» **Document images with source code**
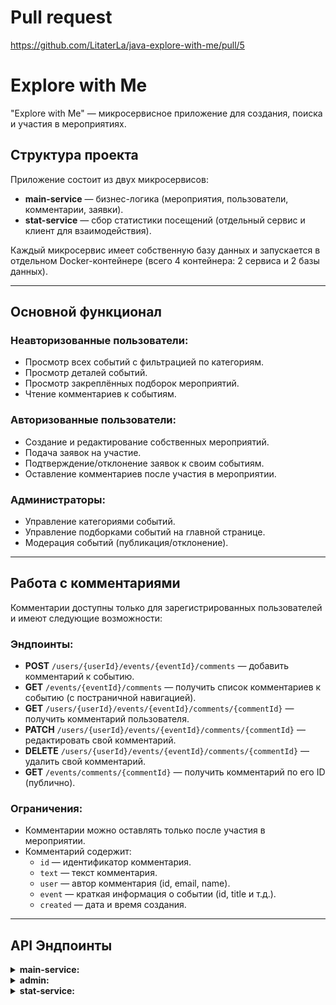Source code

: # Pull request
https://github.com/LitaterLa/java-explore-with-me/pull/5
# Explore with Me

"Explore with Me" — микросервисное приложение для создания, поиска и участия в мероприятиях.

## Структура проекта

Приложение состоит из двух микросервисов:

- **main-service** — бизнес-логика (мероприятия, пользователи, комментарии, заявки).
- **stat-service** — сбор статистики посещений (отдельный сервис и клиент для взаимодействия).

Каждый микросервис имеет собственную базу данных и запускается в отдельном Docker-контейнере (всего 4 контейнера: 2 сервиса и 2 базы данных).

---

## Основной функционал

### Неавторизованные пользователи:
- Просмотр всех событий с фильтрацией по категориям.
- Просмотр деталей событий.
- Просмотр закреплённых подборок мероприятий.
- Чтение комментариев к событиям.

### Авторизованные пользователи:
- Создание и редактирование собственных мероприятий.
- Подача заявок на участие.
- Подтверждение/отклонение заявок к своим событиям.
- Оставление комментариев после участия в мероприятии.

### Администраторы:
- Управление категориями событий.
- Управление подборками событий на главной странице.
- Модерация событий (публикация/отклонение).

---

## Работа с комментариями

Комментарии доступны только для зарегистрированных пользователей и имеют следующие возможности:

### Эндпоинты:
- **POST** `/users/{userId}/events/{eventId}/comments` — добавить комментарий к событию.
- **GET** `/events/{eventId}/comments` — получить список комментариев к событию (с постраничной навигацией).
- **GET** `/users/{userId}/events/{eventId}/comments/{commentId}` — получить комментарий пользователя.
- **PATCH** `/users/{userId}/events/{eventId}/comments/{commentId}` — редактировать свой комментарий.
- **DELETE** `/users/{userId}/events/{eventId}/comments/{commentId}` — удалить свой комментарий.
- **GET** `/events/comments/{commentId}` — получить комментарий по его ID (публично).

### Ограничения:
- Комментарии можно оставлять только после участия в мероприятии.
- Комментарий содержит:
    - `id` — идентификатор комментария.
    - `text` — текст комментария.
    - `user` — автор комментария (id, email, name).
    - `event` — краткая информация о событии (id, title и т.д.).
    - `created` — дата и время создания.

---

## API Эндпоинты

<details>
<summary><strong>main-service:</strong></summary>

### Пользователи:
- `POST /users/{userId}/events`
- `GET /users/{userId}/events/{eventId}`
- `PATCH /users/{userId}/events/{eventId}`
- `GET /users/{userId}/events`
- `GET /users/{userId}/events/{eventId}/requests`
- `PATCH /users/{userId}/events/{eventId}/requests`

### Публичный доступ:
- `GET /categories`
- `GET /categories/{catId}`
- `GET /compilations`
- `GET /compilations/{compId}`
- `GET /events`
- `GET /events/{id}`

### Комментарии (см. выше)
</details>

<details>
<summary><strong>admin:</strong></summary>

- `GET /admin/events`
- `PATCH /admin/events/{eventId}`
- `POST /admin/users`
- `GET /admin/users`
- `DELETE /admin/users/{userId}`
- `POST /admin/compilations`
- `PATCH /admin/compilations/{compId}`
- `DELETE /admin/compilations/{compId}`
- `POST /admin/categories`
- `GET /admin/categories/{catId}`
- `DELETE /admin/categories/{catId}`
</details>

<details>
<summary><strong>stat-service:</strong></summary>

- `GET /stats` — получить статистику посещений.
- `POST /hit` — зафиксировать посещение URI.
</details>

» **THE PROBLEM**
Of all the lines in the data above, show only those that hold the word "compId".

» **YOUR RESPONSE**
- `GET /compilations/{compId}`
- `PATCH /admin/compilations/{compId}`
- `DELETE /admin/compilations/{compId}`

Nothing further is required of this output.